- _What this task involves_: With "where" as the search word, show every line of the material that has it.

Segment Start: Given data

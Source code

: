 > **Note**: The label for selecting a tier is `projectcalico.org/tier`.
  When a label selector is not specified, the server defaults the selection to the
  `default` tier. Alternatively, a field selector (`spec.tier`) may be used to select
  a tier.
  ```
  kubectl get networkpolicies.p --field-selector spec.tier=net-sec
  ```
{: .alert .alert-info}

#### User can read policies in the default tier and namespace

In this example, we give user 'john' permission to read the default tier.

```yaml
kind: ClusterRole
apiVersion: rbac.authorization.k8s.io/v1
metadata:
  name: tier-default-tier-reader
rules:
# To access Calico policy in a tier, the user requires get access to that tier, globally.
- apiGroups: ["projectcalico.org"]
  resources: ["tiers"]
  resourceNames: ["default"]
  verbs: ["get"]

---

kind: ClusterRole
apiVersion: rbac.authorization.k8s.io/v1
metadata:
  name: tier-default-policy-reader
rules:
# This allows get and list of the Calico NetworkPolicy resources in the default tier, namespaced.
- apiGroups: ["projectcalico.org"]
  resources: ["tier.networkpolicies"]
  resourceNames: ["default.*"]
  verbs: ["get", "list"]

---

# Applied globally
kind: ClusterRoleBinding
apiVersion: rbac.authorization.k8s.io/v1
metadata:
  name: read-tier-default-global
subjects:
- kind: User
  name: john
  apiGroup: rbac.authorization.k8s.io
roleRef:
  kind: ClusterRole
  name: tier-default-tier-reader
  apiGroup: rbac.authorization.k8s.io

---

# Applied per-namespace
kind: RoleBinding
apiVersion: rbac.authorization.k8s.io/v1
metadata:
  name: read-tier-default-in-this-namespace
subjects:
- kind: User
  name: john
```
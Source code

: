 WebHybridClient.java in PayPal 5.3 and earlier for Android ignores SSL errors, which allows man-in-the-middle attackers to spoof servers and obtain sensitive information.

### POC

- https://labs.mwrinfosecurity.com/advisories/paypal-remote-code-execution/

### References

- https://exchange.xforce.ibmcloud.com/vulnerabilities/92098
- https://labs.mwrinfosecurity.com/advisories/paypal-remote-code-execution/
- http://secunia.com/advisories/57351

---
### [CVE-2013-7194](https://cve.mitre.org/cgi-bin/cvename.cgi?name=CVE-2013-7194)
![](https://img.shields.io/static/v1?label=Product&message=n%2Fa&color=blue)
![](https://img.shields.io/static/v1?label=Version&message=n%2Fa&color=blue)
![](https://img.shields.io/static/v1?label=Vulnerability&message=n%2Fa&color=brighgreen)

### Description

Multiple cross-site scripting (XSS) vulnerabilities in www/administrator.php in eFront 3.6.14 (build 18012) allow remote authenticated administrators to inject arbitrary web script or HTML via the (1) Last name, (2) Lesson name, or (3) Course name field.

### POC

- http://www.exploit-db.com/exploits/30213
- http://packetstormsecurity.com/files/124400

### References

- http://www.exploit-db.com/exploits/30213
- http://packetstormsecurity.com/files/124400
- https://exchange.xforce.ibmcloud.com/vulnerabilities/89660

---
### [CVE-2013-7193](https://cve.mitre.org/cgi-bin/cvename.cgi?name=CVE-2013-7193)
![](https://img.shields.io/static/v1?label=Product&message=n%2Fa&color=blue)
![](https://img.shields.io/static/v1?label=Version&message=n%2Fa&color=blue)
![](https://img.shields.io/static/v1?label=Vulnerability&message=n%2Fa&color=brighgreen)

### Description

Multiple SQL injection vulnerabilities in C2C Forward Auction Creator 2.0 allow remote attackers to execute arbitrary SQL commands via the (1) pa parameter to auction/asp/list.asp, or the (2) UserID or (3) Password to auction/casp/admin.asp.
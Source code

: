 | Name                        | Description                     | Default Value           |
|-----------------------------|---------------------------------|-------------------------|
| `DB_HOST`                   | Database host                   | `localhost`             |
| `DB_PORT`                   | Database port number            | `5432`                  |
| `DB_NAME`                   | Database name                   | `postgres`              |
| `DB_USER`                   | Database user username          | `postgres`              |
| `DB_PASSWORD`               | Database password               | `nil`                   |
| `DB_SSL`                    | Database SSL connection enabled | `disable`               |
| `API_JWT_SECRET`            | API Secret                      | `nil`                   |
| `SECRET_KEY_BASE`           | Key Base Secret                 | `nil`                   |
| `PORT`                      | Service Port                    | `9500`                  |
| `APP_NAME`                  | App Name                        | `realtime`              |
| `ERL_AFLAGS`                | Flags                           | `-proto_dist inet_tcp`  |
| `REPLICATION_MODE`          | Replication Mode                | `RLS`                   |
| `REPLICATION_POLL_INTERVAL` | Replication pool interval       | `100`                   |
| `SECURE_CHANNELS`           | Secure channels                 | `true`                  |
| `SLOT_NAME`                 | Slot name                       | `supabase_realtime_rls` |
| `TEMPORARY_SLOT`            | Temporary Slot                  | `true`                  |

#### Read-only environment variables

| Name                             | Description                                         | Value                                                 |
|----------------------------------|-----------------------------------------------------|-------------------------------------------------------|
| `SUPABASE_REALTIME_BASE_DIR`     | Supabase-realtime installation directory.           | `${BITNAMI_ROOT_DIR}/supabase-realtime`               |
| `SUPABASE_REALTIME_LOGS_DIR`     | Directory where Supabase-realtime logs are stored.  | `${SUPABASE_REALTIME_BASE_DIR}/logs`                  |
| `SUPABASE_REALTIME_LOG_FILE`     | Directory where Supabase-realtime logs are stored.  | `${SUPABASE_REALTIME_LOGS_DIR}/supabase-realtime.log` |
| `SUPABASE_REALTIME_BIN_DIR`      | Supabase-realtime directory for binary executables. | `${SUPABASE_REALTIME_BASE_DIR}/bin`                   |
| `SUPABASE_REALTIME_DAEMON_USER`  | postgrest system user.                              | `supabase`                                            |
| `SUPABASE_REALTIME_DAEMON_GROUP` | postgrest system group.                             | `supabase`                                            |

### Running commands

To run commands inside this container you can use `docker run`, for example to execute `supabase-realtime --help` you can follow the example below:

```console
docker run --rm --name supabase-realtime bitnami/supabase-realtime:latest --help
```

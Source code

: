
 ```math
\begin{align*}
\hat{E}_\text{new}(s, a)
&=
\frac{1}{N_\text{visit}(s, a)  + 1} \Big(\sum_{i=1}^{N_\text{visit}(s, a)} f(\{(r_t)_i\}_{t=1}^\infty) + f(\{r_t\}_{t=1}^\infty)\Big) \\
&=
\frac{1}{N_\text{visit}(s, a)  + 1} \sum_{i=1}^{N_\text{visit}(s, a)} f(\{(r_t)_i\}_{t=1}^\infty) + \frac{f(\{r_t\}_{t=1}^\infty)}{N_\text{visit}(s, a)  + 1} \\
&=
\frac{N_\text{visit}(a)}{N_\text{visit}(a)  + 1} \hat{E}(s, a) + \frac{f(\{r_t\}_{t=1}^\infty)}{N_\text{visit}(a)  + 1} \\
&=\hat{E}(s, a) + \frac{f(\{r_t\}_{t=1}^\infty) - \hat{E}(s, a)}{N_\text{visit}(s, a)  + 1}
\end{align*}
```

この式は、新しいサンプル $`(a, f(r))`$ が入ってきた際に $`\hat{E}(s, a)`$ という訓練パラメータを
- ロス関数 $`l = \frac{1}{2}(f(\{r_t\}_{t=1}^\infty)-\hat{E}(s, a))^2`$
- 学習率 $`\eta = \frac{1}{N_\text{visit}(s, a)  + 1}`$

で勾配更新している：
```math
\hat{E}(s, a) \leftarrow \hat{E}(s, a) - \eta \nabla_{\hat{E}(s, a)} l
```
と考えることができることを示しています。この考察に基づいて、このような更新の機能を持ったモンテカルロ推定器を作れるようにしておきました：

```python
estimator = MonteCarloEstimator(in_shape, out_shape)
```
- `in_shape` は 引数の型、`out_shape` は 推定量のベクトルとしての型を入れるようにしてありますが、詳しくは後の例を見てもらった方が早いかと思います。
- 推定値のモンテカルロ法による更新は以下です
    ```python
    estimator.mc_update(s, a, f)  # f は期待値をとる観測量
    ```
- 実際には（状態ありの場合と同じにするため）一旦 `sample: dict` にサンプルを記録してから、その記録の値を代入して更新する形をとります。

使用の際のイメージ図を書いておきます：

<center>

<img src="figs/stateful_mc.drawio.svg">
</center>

Segment End: Given data

- _Task result_:
| `SUPABASE_REALTIME_LOGS_DIR`     | Directory where Supabase-realtime logs are stored.  | `${SUPABASE_REALTIME_BASE_DIR}/logs`                  |
| `SUPABASE_REALTIME_LOG_FILE`     | Directory where Supabase-realtime logs are stored.  | `${SUPABASE_REALTIME_LOGS_DIR}/supabase-realtime.log` |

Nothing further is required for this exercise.